> [Exercise goal]
Reproduce exactly, and solely, the lines running from the top of the data below through the line with "Facultad de Ciencias\\", both inclusive. Omit pictures.

> [Records to use]
◇ ◇ ◇

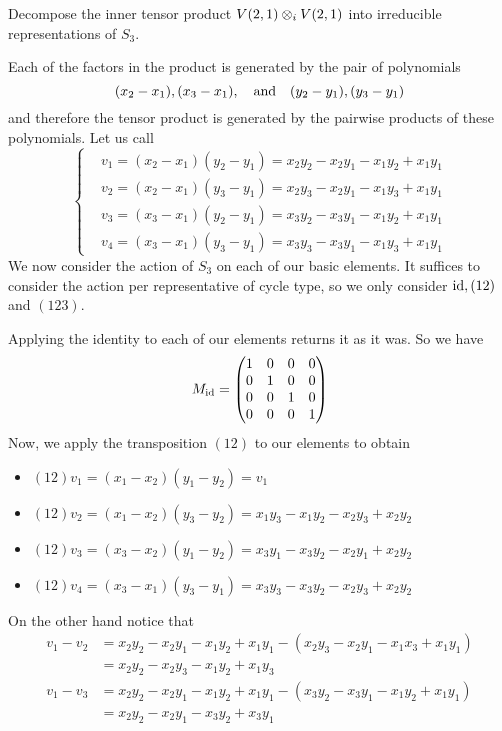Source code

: \documentclass[12pt]{memoir}
\begin{document}
\begin{Ej}[Exercise 5]
    Decompose the inner tensor product $V(2,1)\otimes_i V(2,1)$ into irreducible representations of $S_3$.
\end{Ej}

\begin{ptcbr}
Each of the factors in the product is generated by the pair of polynomials 
$$(x_2-x_1),(x_3-x_1),\quad\text{and}\quad(y_2-y_1),(y_3-y_1)$$
and therefore the tensor product is generated by the pairwise products of these polynomials. Let us call 
$$
\left\lbrace
\begin{aligned}
    &v_1=(x_2-x_1)(y_2-y_1)=x_2y_2-x_2y_1-x_1y_2+x_1y_1\\
    &v_2=(x_2-x_1)(y_3-y_1)=x_2y_3-x_2y_1-x_1y_3+x_1y_1\\
    &v_3=(x_3-x_1)(y_2-y_1)=x_3y_2-x_3y_1-x_1y_2+x_1y_1\\
    &v_4=(x_3-x_1)(y_3-y_1)=x_3y_3-x_3y_1-x_1y_3+x_1y_1
\end{aligned}
\right.
$$
We now consider the action of $S_3$ on each of our basic elements. It suffices to consider the action per representative of cycle type, so we only consider $\operatorname{id},(12)$ and $(123)$.\par 
Applying the identity to each of our elements returns it as it was. So we have 
$$M_{\operatorname{id}}=\begin{pmatrix}
    1&0&0&0\\0&1&0&0\\0&0&1&0\\0&0&0&1
\end{pmatrix}$$
Now, we apply the transposition $(12)$ to our elements to obtain 
\begin{itemize}
    \item $(12)v_1=(x_1-x_2)(y_1-y_2)=v_1$
    \item $(12)v_2=(x_1-x_2)(y_3-y_2)=x_1y_3-x_1y_2-x_2y_3+x_2y_2$
    \item $(12)v_3=(x_3-x_2)(y_1-y_2)=x_3y_1-x_3y_2-x_2y_1+x_2y_2$
    \item $(12)v_4=(x_3-x_1)(y_3-y_1)=x_3y_3-x_3y_2-x_2y_3+x_2y_2$
\end{itemize}
On the other hand notice that 
\begin{align*}
    v_1-v_2&=x_2y_2-x_2y_1-x_1y_2+x_1y_1-(x_2y_3-x_2y_1-x_1x_3+x_1y_1)\\
    &=x_2y_2-x_2y_3-x_1y_2+x_1y_3\\
    v_1-v_3&=x_2y_2-x_2y_1-x_1y_2+x_1y_1-(x_3y_2-x_3y_1-x_1y_2+x_1y_1)\\
    &=x_2y_2-x_2y_1-x_3y_2+x_3y_1\\

\end{align*}
\end{ptcbr}
\end{document}
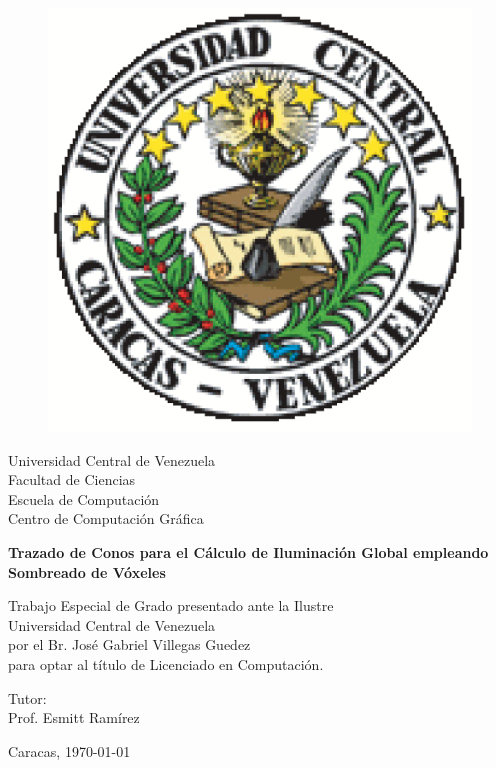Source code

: \label{ch:portada}
\thispagestyle{empty}

\begin{figure}[t]
    \centering
    \includegraphics[height=0.15\textwidth]{media/ucv.eps}
\end{figure}

\begin{center}
	Universidad Central de Venezuela\\
	Facultad de Ciencias\\
	Escuela de Computaci\'on\\
	Centro de Computaci\'on Gr\'afica\\
\end{center}
				
\vspace{2.5cm}

\begin{center}
	\large{\textbf{Trazado de Conos para el Cálculo de Iluminación Global empleando Sombreado de Vóxeles}}
\end{center}
				
\vspace{1.5cm}

\begin{center}
    Trabajo Especial de Grado presentado ante la Ilustre\\
    Universidad Central de Venezuela \\
    por el Br. José Gabriel Villegas Guedez\\
    para optar al título de Licenciado en Computación.
\end{center}

\vspace{1.5cm}				
				
\begin{center}
	Tutor:\\
	Prof. Esmitt Ramírez
\end{center}
				
\vspace{1.0cm}

\begin{center}
	Caracas, \monthyeardate\today
\end{center}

◇ ◇ ◇

> [Output of the task]
Source code

: \documentclass[12pt]{memoir}
\begin{document}
\begin{Ej}[Exercise 5]
    Decompose the inner tensor product $V(2,1)\otimes_i V(2,1)$ into irreducible representations of $S_3$.
\end{Ej}

\begin{ptcbr}
Each of the factors in the product is generated by the pair of polynomials 
$$(x_2-x_1),(x_3-x_1),\quad\text{and}\quad(y_2-y_1),(y_3-y_1)$$
and therefore the tensor product is generated by the pairwise products of these polynomials. Let us call 
$$
\left\lbrace
\begin{aligned}
    &v_1=(x_2-x_1)(y_2-y_1)=x_2y_2-x_2y_1-x_1y_2+x_1y_1\\
    &v_2=(x_2-x_1)(y_3-y_1)=x_2y_3-x_2y_1-x_1y_3+x_1y_1\\
    &v_3=(x_3-x_1)(y_2-y_1)=x_3y_2-x_3y_1-x_1y_2+x_1y_1\\
    &v_4=(x_3-x_1)(y_3-y_1)=x_3y_3-x_3y_1-x_1y_3+x_1y_1
\end{aligned}
\right.
$$
We now consider the action of $S_3$ on each of our basic elements. It suffices to consider the action per representative of cycle type, so we only consider $\operatorname{id},(12)$ and $(123)$.\par 
Applying the identity to each of our elements returns it as it was. So we have 
$$M_{\operatorname{id}}=\begin{pmatrix}
    1&0&0&0\\0&1&0&0\\0&0&1&0\\0&0&0&1
\end{pmatrix}$$
Now, we apply the transposition $(12)$ to our elements to obtain 
\begin{itemize}
    \item $(12)v_1=(x_1-x_2)(y_1-y_2)=v_1$
    \item $(12)v_2=(x_1-x_2)(y_3-y_2)=x_1y_3-x_1y_2-x_2y_3+x_2y_2$
    \item $(12)v_3=(x_3-x_2)(y_1-y_2)=x_3y_1-x_3y_2-x_2y_1+x_2y_2$
    \item $(12)v_4=(x_3-x_1)(y_3-y_1)=x_3y_3-x_3y_2-x_2y_3+x_2y_2$
\end{itemize}
On the other hand notice that 
\begin{align*}
    v_1-v_2&=x_2y_2-x_2y_1-x_1y_2+x_1y_1-(x_2y_3-x_2y_1-x_1x_3+x_1y_1)\\
    &=x_2y_2-x_2y_3-x_1y_2+x_1y_3\\
    v_1-v_3&=x_2y_2-x_2y_1-x_1y_2+x_1y_1-(x_3y_2-x_3y_1-x_1y_2+x_1y_1)\\
    &=x_2y_2-x_2y_1-x_3y_2+x_3y_1\\

\end{align*}
\end{ptcbr}
\end{document}
Source code

: \label{ch:portada}
\thispagestyle{empty}

\begin{figure}[t]
    \centering
    \includegraphics[height=0.15\textwidth]{media/ucv.eps}
\end{figure}

\begin{center}
	Universidad Central de Venezuela\\
	Facultad de Ciencias\\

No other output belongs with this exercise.